• [EXERCISE]: State, as a number alone, how many lines of the data contain the string "http".
═════ DATA EXCERPTS
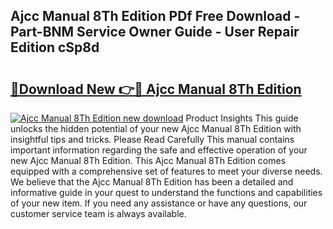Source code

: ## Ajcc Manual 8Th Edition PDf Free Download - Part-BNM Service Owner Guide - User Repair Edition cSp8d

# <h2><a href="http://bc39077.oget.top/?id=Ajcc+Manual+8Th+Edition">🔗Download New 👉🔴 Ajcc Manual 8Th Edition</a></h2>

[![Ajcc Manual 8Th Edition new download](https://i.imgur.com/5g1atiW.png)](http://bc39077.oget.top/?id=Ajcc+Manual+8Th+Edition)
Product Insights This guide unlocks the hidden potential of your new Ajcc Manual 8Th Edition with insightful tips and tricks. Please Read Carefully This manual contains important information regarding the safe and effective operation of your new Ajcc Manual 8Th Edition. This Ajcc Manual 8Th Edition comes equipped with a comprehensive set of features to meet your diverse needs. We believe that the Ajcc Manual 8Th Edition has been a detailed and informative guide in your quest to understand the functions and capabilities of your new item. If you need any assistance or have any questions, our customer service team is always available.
══════════
═════ DATA EXCERPTS
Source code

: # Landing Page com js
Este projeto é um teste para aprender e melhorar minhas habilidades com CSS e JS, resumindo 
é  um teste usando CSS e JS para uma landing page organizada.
══════════
• [TASK OUTPUT]: 2